> Assignment: Find every line below that contains the word "price" and copy it out.

[Stored data]
* * * * *
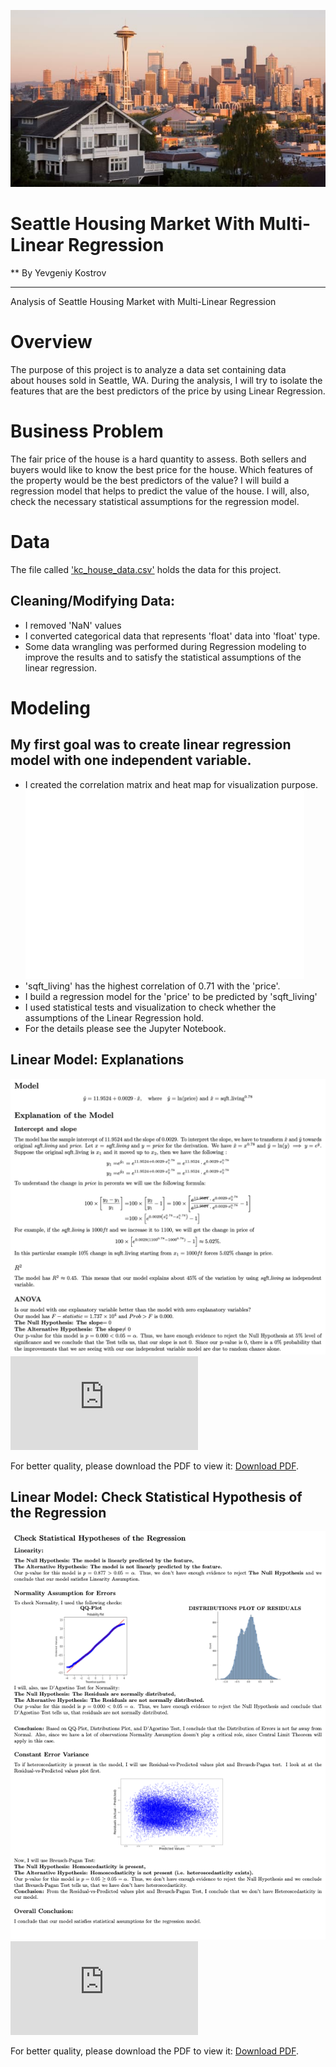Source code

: ![title_picture](images/seattle.jpg)
# Seattle Housing Market With Multi-Linear Regression
** By Yevgeniy Kostrov
***
Analysis of Seattle Housing Market with Multi-Linear Regression
# Overview
The purpose of this project is to analyze a data set containing data  
about houses sold in Seattle, WA. During the analysis, I will try to isolate the features that are the best predictors of the price by using Linear Regression.

# Business Problem

The fair price of the house is a hard quantity to assess. Both sellers and buyers would like to know the best price for the house. Which features of the property would be the best predictors of the value? I will build a regression model that helps to predict the value of the house. I will, also, check the necessary statistical assumptions for the regression model.

# Data 
The file called ['kc_house_data.csv'](https://github.com/ekostrov/SeattleHouseMultiLinearRegression/blob/main/data/kc_house_data.csv) holds the data for this project.

## Cleaning/Modifying Data:

* I removed 'NaN' values
* I converted categorical data that represents 'float' data into 'float' type.
* Some data wrangling was performed during Regression modeling to improve the results and to satisfy the statistical assumptions of the linear regression.


# Modeling

## My first goal was to create linear regression model with one independent variable.
* I created the correlation matrix and heat map for visualization purpose.
![Heat Map](images/heat_map.png)
* 'sqft_living' has the highest correlation of  0.71 with the 'price'. 
* I build a regression model for the 'price' to be predicted by 'sqft_living'
* I used statistical tests and visualization to check whether the assumptions of the Linear Regression hold.
* For the details please see the Jupyter Notebook.
## Linear Model: Explanations

![Linear_Model](images/Linear_Model.png)
<embed src="https://github.com/ekostrov/SeattleHouseMultiLinearRegression/blob/main/images/document.pdf">
        <p> For better quality, please download the PDF to view it: <a href="https://github.com/ekostrov/SeattleHouseMultiLinearRegression/blob/main/images/document.pdf">Download PDF</a>.</p>
</embed>
</object>
## Linear Model: Check Statistical Hypothesis of the Regression
![Linear_Model_Check_Hypothesis](images/stat_hypot_linear_model.png)
<embed src="https://github.com/ekostrov/SeattleHouseMultiLinearRegression/blob/main/images/document2.pdf">
        <p> For better quality, please download the PDF to view it: <a href="https://github.com/ekostrov/SeattleHouseMultiLinearRegression/blob/main/images/document2.pdf">Download PDF</a>.</p>
</embed>
</object>

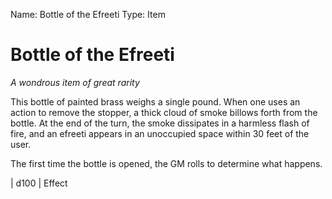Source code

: Name: Bottle of the Efreeti
Type: Item

# Bottle of the Efreeti
_A wondrous item of great rarity_

This bottle of painted brass weighs a single pound. When one uses an action to remove the stopper, a thick cloud of smoke billows forth from the bottle. At the end of the turn, the smoke dissipates in a harmless flash of fire, and an efreeti appears in an unoccupied space within 30 feet of the user.

The first time the bottle is opened, the GM rolls to determine what happens. 

| d100  | Effect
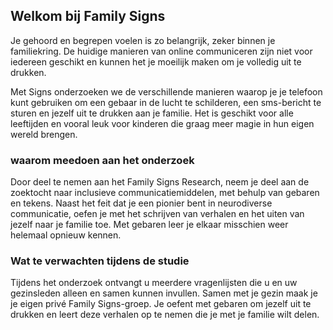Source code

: ## Welkom bij Family Signs

Je gehoord en begrepen voelen is zo belangrijk, zeker binnen je familiekring. De huidige manieren van online communiceren zijn niet voor iedereen geschikt en kunnen het je moeilijk maken om je volledig uit te drukken.

Met Signs onderzoeken we de verschillende manieren waarop je je telefoon kunt gebruiken om een ​​gebaar in de lucht te schilderen, een sms-bericht te sturen en jezelf uit te drukken aan je familie. Het is geschikt voor alle leeftijden en vooral leuk voor kinderen die graag meer magie in hun eigen wereld brengen.

### waarom meedoen aan het onderzoek
Door deel te nemen aan het Family Signs Research, neem je deel aan de zoektocht naar inclusieve communicatiemiddelen, met behulp van gebaren en tekens. Naast het feit dat je een pionier bent in neurodiverse communicatie, oefen je met het schrijven van verhalen en het uiten van jezelf naar je familie toe. Met gebaren leer je elkaar misschien weer helemaal opnieuw kennen.

### Wat te verwachten tijdens de studie
Tijdens het onderzoek ontvangt u meerdere vragenlijsten die u en uw gezinsleden alleen en samen kunnen invullen. Samen met je gezin maak je je eigen privé Family Signs-groep. Je oefent met gebaren om jezelf uit te drukken en leert deze verhalen op te nemen die je met je familie wilt delen.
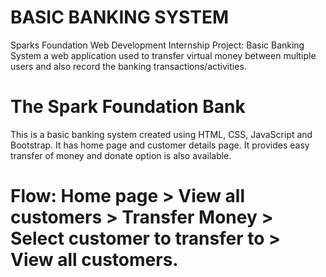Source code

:# BASIC BANKING SYSTEM
Sparks Foundation Web Development Internship Project:
Basic Banking System a web application used to transfer virtual money between multiple users and also record the banking transactions/activities.

# The Spark Foundation Bank
This is a basic banking system created using HTML, CSS, JavaScript and Bootstrap. It has home page and customer details page. It provides easy transfer of money and donate option is also available.

# Flow: Home page > View all customers > Transfer Money > Select customer to transfer to > View all customers.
* * * * *
> Reply:
about houses sold in Seattle, WA. During the analysis, I will try to isolate the features that are the best predictors of the price by using Linear Regression.
The fair price of the house is a hard quantity to assess. Both sellers and buyers would like to know the best price for the house. Which features of the property would be the best predictors of the value? I will build a regression model that helps to predict the value of the house. I will, also, check the necessary statistical assumptions for the regression model.
* 'sqft_living' has the highest correlation of  0.71 with the 'price'. 
* I build a regression model for the 'price' to be predicted by 'sqft_living'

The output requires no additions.